調べたところPeatixはイベントタイトル内のキーワードのみで検索にヒットさせているようです。当初はタイトル・サブタイトルをそのまま応募ページのイベント名に設定していたのですが、なかなか集客に結びつかないと判断し、Peatixの応募ページ限定でもう少し具体的なワードを入れ込みました。

  • 掲載当初:「ノンプログラマーズ・テックキャンプ2025〜明日への一歩につながる、ここが僕らのベースキャンプ〜」
  • 改良後:ノンプログラマーズ・テックキャンプ2025 ~AIやAppSheet、Excel活用術も学べる!業務改善・DXの祭典~

これで目的のキーワードでヒットするようになり、実際にPeatixで見つけてイベントに訪れたという方もいらっしゃったようです。

次に準備を行ったのが公式サイトです。

Peatixの応募ページはイベントの終了後はもう使用することがないので、コミュニティの資産となるように、公式サイトも急遽用意しました。

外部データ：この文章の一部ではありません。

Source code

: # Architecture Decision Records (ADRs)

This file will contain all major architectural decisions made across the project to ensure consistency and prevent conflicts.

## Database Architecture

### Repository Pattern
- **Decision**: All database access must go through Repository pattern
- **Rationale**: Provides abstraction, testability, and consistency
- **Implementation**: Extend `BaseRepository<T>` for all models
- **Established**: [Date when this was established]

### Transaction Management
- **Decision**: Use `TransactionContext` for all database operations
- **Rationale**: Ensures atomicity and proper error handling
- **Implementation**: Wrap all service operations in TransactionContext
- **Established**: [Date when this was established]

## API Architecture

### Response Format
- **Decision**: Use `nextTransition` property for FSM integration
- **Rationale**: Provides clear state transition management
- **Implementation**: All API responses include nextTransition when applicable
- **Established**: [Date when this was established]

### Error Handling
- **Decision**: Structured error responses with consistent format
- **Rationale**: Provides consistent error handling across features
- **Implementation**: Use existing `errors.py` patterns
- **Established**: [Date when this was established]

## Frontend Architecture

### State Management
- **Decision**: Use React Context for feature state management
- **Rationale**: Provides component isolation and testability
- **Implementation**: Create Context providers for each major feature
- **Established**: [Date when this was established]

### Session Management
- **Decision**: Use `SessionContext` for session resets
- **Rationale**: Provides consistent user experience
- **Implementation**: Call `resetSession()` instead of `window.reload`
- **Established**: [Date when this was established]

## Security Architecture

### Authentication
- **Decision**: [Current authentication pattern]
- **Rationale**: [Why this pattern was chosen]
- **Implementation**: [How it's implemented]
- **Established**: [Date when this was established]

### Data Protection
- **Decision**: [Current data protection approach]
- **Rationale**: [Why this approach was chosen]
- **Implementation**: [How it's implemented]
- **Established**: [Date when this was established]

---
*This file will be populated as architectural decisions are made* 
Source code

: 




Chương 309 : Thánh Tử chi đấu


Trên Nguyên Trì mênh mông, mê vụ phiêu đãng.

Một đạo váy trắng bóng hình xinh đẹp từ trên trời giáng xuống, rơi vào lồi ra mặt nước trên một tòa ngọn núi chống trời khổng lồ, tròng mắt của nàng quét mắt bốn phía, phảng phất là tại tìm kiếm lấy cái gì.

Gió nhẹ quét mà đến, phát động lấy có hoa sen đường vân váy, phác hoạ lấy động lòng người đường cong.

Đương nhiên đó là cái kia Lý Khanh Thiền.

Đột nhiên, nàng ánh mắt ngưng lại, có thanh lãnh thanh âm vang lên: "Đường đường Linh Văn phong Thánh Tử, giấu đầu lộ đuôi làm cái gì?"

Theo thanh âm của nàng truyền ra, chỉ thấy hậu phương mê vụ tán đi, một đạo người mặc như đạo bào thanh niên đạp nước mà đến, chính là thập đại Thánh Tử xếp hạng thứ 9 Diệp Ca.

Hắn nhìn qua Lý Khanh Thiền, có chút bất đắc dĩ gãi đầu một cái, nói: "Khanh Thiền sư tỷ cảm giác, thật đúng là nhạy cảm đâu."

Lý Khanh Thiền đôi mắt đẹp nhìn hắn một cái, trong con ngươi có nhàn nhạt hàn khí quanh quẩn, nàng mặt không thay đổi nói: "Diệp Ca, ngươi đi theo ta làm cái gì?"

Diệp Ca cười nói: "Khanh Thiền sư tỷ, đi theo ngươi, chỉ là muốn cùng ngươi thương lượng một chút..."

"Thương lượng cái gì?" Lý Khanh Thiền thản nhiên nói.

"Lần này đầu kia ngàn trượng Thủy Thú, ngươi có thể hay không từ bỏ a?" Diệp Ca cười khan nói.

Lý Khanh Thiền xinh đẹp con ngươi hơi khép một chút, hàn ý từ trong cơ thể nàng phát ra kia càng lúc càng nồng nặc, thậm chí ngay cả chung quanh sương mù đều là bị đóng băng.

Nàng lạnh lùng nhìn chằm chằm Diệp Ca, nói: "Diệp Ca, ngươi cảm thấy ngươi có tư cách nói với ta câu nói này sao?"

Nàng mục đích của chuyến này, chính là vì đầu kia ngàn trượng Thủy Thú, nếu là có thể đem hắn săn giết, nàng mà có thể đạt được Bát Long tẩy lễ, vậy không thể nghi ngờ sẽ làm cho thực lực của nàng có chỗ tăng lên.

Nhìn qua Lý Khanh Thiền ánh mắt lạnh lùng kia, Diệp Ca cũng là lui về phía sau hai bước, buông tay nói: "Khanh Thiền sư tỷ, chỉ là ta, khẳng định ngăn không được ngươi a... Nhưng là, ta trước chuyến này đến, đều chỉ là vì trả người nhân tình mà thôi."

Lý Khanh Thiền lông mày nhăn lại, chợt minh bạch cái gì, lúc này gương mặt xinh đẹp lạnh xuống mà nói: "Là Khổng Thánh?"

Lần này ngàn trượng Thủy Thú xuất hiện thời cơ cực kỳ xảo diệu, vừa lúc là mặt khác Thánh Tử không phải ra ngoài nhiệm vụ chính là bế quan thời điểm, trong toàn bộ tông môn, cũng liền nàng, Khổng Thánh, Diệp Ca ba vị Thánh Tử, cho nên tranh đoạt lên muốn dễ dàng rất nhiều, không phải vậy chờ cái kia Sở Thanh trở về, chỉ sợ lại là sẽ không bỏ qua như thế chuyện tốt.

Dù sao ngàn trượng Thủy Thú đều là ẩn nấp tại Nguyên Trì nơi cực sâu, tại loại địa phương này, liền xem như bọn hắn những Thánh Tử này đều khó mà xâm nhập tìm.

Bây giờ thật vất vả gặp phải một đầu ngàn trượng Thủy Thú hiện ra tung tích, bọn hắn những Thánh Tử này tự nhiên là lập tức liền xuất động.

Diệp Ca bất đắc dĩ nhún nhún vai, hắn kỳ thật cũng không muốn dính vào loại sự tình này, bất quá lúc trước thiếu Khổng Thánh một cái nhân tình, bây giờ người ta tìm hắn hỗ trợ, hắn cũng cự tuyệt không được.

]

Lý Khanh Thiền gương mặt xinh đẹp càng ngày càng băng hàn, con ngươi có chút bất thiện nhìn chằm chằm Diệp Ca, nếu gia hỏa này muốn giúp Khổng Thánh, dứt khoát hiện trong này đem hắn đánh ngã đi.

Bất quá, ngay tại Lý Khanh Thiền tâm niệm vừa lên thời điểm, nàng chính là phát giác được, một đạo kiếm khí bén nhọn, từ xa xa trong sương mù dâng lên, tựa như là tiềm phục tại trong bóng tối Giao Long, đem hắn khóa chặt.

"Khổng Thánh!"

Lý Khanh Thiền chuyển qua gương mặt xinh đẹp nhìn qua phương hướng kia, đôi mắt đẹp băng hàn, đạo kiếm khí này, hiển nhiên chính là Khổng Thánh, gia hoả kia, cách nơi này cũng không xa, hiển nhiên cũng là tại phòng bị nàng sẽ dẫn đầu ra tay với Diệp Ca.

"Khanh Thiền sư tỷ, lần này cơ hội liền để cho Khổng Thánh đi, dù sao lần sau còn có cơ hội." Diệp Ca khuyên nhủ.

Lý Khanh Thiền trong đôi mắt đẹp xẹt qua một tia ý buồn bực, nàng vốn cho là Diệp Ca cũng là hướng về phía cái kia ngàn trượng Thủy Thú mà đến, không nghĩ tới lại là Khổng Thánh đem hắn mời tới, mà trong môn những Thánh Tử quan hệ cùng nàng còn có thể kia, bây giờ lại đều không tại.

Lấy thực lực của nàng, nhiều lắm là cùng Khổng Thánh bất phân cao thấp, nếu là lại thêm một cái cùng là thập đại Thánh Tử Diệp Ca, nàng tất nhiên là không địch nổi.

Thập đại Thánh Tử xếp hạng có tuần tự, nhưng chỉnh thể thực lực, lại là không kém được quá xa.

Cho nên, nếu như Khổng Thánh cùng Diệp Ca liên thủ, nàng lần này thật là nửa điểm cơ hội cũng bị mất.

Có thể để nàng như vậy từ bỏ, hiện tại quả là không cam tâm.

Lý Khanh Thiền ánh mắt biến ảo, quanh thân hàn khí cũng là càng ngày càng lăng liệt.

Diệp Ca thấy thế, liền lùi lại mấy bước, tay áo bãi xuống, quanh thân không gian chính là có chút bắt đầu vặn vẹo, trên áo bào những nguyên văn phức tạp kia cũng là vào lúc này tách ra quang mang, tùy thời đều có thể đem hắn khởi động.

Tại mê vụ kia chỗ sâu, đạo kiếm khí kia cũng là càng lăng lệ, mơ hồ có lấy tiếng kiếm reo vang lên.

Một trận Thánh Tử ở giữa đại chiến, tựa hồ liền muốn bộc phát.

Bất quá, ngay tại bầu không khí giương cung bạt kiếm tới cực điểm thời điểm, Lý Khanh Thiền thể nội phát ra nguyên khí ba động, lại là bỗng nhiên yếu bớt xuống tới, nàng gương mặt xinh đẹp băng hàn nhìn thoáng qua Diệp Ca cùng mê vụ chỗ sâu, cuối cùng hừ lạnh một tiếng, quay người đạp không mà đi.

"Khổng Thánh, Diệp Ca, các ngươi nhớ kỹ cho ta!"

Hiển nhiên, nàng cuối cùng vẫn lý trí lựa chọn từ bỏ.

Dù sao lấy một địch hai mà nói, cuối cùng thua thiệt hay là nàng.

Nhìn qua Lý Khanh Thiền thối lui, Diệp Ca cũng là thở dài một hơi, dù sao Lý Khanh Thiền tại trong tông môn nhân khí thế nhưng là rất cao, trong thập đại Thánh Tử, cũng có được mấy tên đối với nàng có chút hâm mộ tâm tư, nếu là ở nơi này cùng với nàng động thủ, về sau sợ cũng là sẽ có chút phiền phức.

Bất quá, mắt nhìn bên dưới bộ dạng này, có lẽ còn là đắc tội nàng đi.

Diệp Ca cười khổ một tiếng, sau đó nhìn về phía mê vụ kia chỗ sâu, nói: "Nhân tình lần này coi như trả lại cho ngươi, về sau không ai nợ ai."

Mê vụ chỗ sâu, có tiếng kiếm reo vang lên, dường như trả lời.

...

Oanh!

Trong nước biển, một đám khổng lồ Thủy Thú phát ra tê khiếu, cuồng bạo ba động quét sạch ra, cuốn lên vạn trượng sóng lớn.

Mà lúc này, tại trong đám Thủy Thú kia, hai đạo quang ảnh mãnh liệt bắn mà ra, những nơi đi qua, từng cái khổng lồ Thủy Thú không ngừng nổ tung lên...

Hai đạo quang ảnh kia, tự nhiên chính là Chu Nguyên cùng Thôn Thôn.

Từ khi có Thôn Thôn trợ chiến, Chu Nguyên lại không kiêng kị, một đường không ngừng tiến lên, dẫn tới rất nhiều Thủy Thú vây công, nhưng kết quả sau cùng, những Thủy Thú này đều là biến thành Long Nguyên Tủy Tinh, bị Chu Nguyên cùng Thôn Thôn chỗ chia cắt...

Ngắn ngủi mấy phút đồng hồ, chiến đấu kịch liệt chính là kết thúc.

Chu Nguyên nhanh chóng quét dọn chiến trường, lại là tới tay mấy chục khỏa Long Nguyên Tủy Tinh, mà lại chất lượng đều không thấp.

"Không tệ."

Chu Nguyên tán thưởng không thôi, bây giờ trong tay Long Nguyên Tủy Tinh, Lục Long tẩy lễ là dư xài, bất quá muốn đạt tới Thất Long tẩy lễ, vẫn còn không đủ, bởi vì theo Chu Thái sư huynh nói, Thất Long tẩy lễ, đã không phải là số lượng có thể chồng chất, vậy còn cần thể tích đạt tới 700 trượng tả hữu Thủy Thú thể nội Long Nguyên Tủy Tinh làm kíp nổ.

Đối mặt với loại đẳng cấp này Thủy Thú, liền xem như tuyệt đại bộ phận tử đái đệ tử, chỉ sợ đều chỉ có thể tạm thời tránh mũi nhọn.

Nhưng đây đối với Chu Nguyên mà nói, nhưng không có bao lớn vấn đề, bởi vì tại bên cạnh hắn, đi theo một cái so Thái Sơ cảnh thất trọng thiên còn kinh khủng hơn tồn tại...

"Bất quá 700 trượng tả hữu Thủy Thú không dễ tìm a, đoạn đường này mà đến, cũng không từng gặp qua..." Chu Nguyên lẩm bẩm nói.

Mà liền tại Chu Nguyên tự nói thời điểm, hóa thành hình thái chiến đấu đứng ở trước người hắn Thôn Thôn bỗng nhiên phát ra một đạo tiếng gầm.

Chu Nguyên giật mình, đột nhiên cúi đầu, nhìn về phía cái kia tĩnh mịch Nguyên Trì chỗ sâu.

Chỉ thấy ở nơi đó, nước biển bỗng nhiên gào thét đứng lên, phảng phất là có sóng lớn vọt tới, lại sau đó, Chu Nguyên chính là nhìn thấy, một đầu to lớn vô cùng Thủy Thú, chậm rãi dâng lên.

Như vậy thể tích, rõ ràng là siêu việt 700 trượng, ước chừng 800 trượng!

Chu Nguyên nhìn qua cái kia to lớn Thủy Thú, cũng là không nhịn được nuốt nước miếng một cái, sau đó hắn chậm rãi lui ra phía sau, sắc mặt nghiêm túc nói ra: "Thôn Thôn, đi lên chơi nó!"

制作については僕が手を動かしても意味がないと思い、せっかくなのでWebのページをあまり作った経験が無いメンバーに行っていただきました。途中からガリガリと手を動かしてJS周りを実装してくれた人もいたりと、とても助かりました。ここでもCursorでコーディングしたりと、AIがフル活用されました。

僕が本格的に手を動かしたのは、イベント直前の最終調整ぐらいでした。

BGM

休憩時間などに流すBGMは、僕ともう1人のメンバーで制作を行いました。世界観に合わせ、ファンタジー要素強め・ボーカルなしの曲にこだわりました。とはいえゼロから作曲するのではなく、ここでも生成AIを活用しました。用いた手法を解説します。

はじめにChatGPTで「こんなイメージでこういった曲調で、冒険者がこういったシチュエーションで流れる曲」といった感じで英語のプロンプトを生成。

次に生成したプロンプトを、AI作曲サービスのSunoに読み込ませ曲を作っていきました。

Sunoが出力した曲は、音量のばらつきや低音の弱さが気になったため、DAW(音楽制作ソフト)に取り込み補正。また当日の運用を加味して、流すシチュエーションの時間に合わせて曲を繋ぎ合わせ、1つの音声ファイルにしていきました。例えば15分の休憩時間に合わせ、その長さに複数の曲を繋ぎ合わせていくイメージです。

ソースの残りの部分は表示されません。